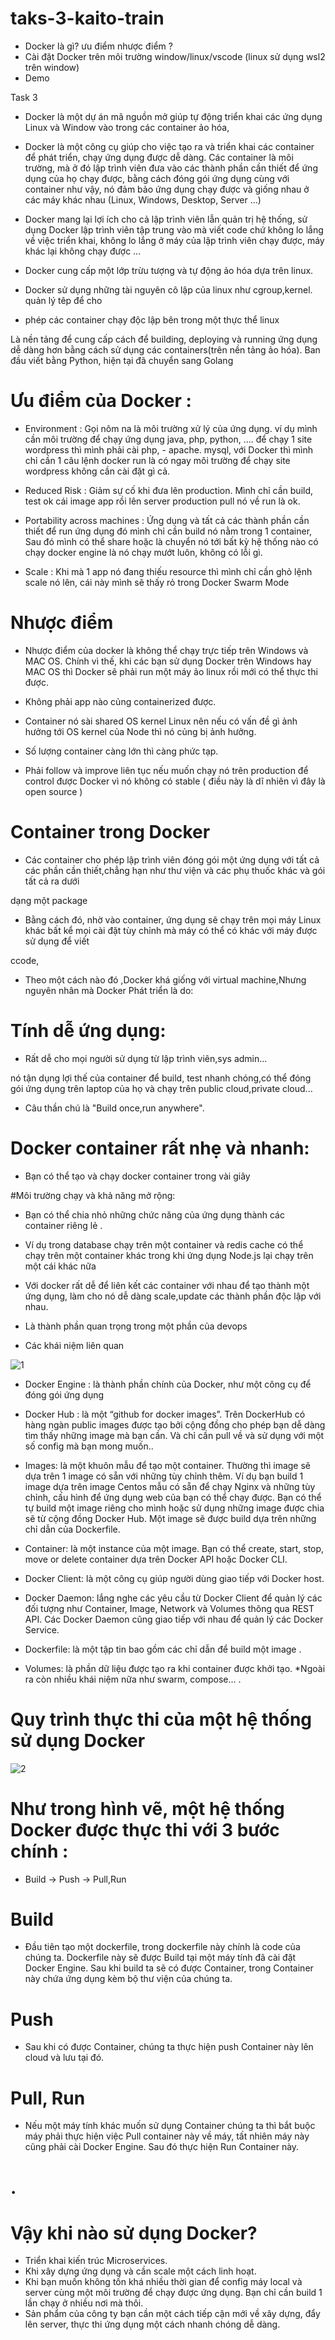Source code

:# taks-3-kaito-train

- Docker là gì? ưu điểm nhược điểm ?
- Cài đặt Docker trên môi trường window/linux/vscode (linux sử dụng wsl2 trên window)
- Demo

Task 3

- Docker là một dự án mã nguồn mở giúp tự động triển khai các ứng dụng Linux và Window vào trong các container ảo hóa,
- Docker là một công cụ giúp cho việc tạo ra và triển khai các container để phát triển, chạy ứng dụng được dễ dàng. Các container là môi trường, mà ở đó lập trình viên đưa vào các thành phần cần thiết để ứng dụng của họ chạy được, bằng cách đóng gói ứng dụng cùng với container như vậy, nó đảm bảo ứng dụng chạy được và giống nhau ở các máy khác nhau (Linux, Windows, Desktop, Server ...)
- Docker mang lại lợi ích cho cả lập trình viên lẫn quản trị hệ thống, sử dụng Docker lập trình viên tập trung vào mà viết code chứ không lo lắng về việc triển khai, không lo lắng ở máy của lập trình viên chạy được, máy khác lại không chạy được ...

- Docker cung cấp một lớp trừu tượng và tự động ảo hóa dựa trên linux. 
- Docker sử dụng những tài nguyên cô lập của linux như cgroup,kernel. quản lý têp để cho 
- phép các container chạy độc lập bên trong một thực thể linux

Là nền tảng để cung cấp cách để building, deploying và running ứng dụng dễ dàng hơn bằng cách sử dụng các containers(trên nền tảng ảo hóa). Ban đầu viết bằng 
Python, hiện tại đã chuyển sang Golang

# Ưu điểm của Docker :

- Environment : Gọi nôm na là môi trường xử lý của ứng dụng. ví dụ mình cần môi trường để chạy ứng dụng java, php, python, ….  để chạy 1 site wordpress thì mình phải cài php, - apache. mysql, với Docker thì mình chỉ cần 1 câu lệnh docker run là có ngay môi trường để chạy site wordpress không cần cài đặt gì cả.

- Reduced Risk : Giảm sự cố khi đưa lên production. Mình chỉ cần build, test ok cái image app rồi lên server production pull nó về run là ok.

- Portability across machines :  Ứng dụng và tất cả các thành phần cần thiết để run ứng dụng đó mình chỉ cần build nó nằm trong 1 container,  Sau đó mình có thể share  hoặc là chuyển nó tới bất kỳ hệ thống nào có chạy docker engine là nó chạy mướt luôn, không có lỗi gì.

- Scale :  Khi mà 1 app nó đang thiếu resource thì mình chỉ cần ghỏ lệnh scale nó lên, cái này mình sẽ thấy rỏ trong Docker Swarm Mode


# Nhược điểm
- Nhược điểm của docker là không thể chạy trực tiếp trên Windows và MAC OS. Chính vì thế, khi các bạn sử dụng Docker trên Windows hay MAC OS thì Docker sẽ phải run một máy ảo linux rồi mới có thể thực thi được.

- Không phải app nào củng containerized được.

- Container nó sài shared OS kernel Linux nên nếu có vấn đề gì ảnh hưởng tới OS kernel của Node thì nó củng bị ảnh hưởng.

- Số lượng container càng lớn thì càng phức tạp.

- Phải follow và improve liên tục nếu muốn chạy nó trên production để control được Docker vì nó không có stable ( điều này là dĩ nhiên vì đây là open source )

# Container trong Docker

- Các container cho phép lập trình viên đóng gói một ứng dụng với tất cả các phần cần thiết,chẳng hạn như thư viện và các phụ thuốc khác và gói tất cả ra dưới 

dạng một package

- Bằng cách đó, nhờ vào container, ứng dụng sẽ chạy trên mọi máy Linux khác bất kể mọi cài đặt tùy chỉnh mà máy có thể có khác với máy được sử dụng để viết 

ccode,

- Theo một cách nào đó ,Docker khá giống với virtual machine,Nhưng nguyên nhân mà Docker Phát triển là do:

# Tính dễ ứng dụng:
- Rất dễ cho mọi người sử dụng từ lập trình viên,sys admin...

nó tận dụng lợi thế của container để build, test nhanh chóng,có thể đóng gói ứng dụng trên laptop của họ và chạy trên public cloud,private cloud...

- Câu thần chú là "Build once,run anywhere".

# Docker container rất nhẹ và nhanh:
- Bạn có thể tạo và chạy docker container trong vài giây

#Môi trường chạy và khả năng mở rộng: 
- Bạn có thể chia nhỏ những chức năng của ứng dụng thành các container riêng lẻ . 

- Ví dụ trong database chạy trên một container và redis cache có thể chạy trên một container khác trong khi ứng dụng Node.js lại chạy trên một cái khác nữa 

- Với docker rất dễ để liên kết các container với nhau để tạo thành một ứng dụng, làm cho nó dễ dàng scale,update các thành phần độc lập với nhau.

- Là thành phần quan trọng trong một phần của devops


- Các khái niệm liên quan


![1](https://user-images.githubusercontent.com/54676091/91885401-e5fab200-ecb1-11ea-9c34-cc8ae31fb207.png)

- Docker Engine : là thành phần chính của Docker, như một công cụ để đóng gói ứng dụng

- Docker Hub : là một “github for docker images”. Trên DockerHub có hàng ngàn public images được tạo bởi cộng đồng cho phép bạn dễ dàng tìm thấy những image mà bạn cần. Và chỉ cần pull về và sử dụng với một số config mà bạn mong muốn..

- Images: là một khuôn mẫu để tạo một container. Thường thì image sẽ dựa trên 1 image có sẵn với những tùy chỉnh thêm. Ví dụ bạn build 1 image dựa trên image Centos mẫu có sẵn để chạy Nginx và những tùy chỉnh, cấu hình để ứng dụng web của bạn có thể chạy được. Bạn có thể tự build một image riêng cho mình hoặc sử dụng những image được chia sẽ từ cộng đồng Docker Hub. Một image sẽ được build dựa trên những chỉ dẫn của Dockerfile.

- Container: là một instance của một image. Bạn có thể create, start, stop, move or delete container dựa trên Docker API hoặc Docker CLI.
- Docker Client: là một công cụ giúp người dùng giao tiếp với Docker host.
- Docker Daemon: lắng nghe các yêu cầu từ Docker Client để quản lý các đối tượng như Container, Image, Network và Volumes thông qua REST API. Các Docker Daemon cũng giao tiếp với nhau để quản lý các Docker Service.
- Dockerfile: là một tập tin bao gồm các chỉ dẫn để build một image .
- Volumes: là phần dữ liệu được tạo ra khi container được khởi tạo.
*Ngoài ra còn nhiều khái niệm nữa như swarm, compose…
.
# Quy trình thực thi của một hệ thống sử dụng Docker

![2](https://user-images.githubusercontent.com/54676091/91886016-e3e52300-ecb2-11ea-9dd2-c7b0bdfaae86.png)

# Như trong hình vẽ, một hệ thống Docker được thực thi với 3 bước chính :
- Build -> Push -> Pull,Run

# Build
- Đầu tiên tạo một dockerfile, trong dockerfile này chính là code của chúng ta. Dockerfile này sẽ được Build tại một máy tính đã cài đặt Docker Engine. Sau khi build ta sẽ có được Container, trong Container này chứa ứng dụng kèm bộ thư viện của chúng ta.
# Push
- Sau khi có được Container, chúng ta thực hiện push Container này lên cloud và lưu tại đó.

# Pull, Run
- Nếu một máy tính khác muốn sử dụng Container chúng ta thì bắt buộc máy phải thực hiện việc Pull container này về máy, tất nhiên máy này cũng phải cài Docker Engine. Sau đó thực hiện Run Container này.

# .
# Vậy khi nào sử dụng Docker?

- Triển khai kiến trúc Microservices.
- Khi xây dựng ứng dụng và cần scale một cách linh hoạt.
- Khi bạn muốn không tốn khá nhiều thời gian để config máy local và server cùng một môi trường để chạy được ứng dụng. Bạn chỉ cần build 1 lần chạy ở nhiều nơi mà thôi.
- Sản phẩm của công ty bạn cần một cách tiếp cận mới về xây dựng, đẩy lên server, thực thi ứng dụng một cách nhanh chóng dễ dàng.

What to do:
Look through the entries above and quote exactly the lines from the line with "- Bằng cách" to the line with "# Tính dễ ứng", counting both of those lines.

Output below:
- Bằng cách đó, nhờ vào container, ứng dụng sẽ chạy trên mọi máy Linux khác bất kể mọi cài đặt tùy chỉnh mà máy có thể có khác với máy được sử dụng để viết 

ccode,

- Theo một cách nào đó ,Docker khá giống với virtual machine,Nhưng nguyên nhân mà Docker Phát triển là do:

# Tính dễ ứng dụng:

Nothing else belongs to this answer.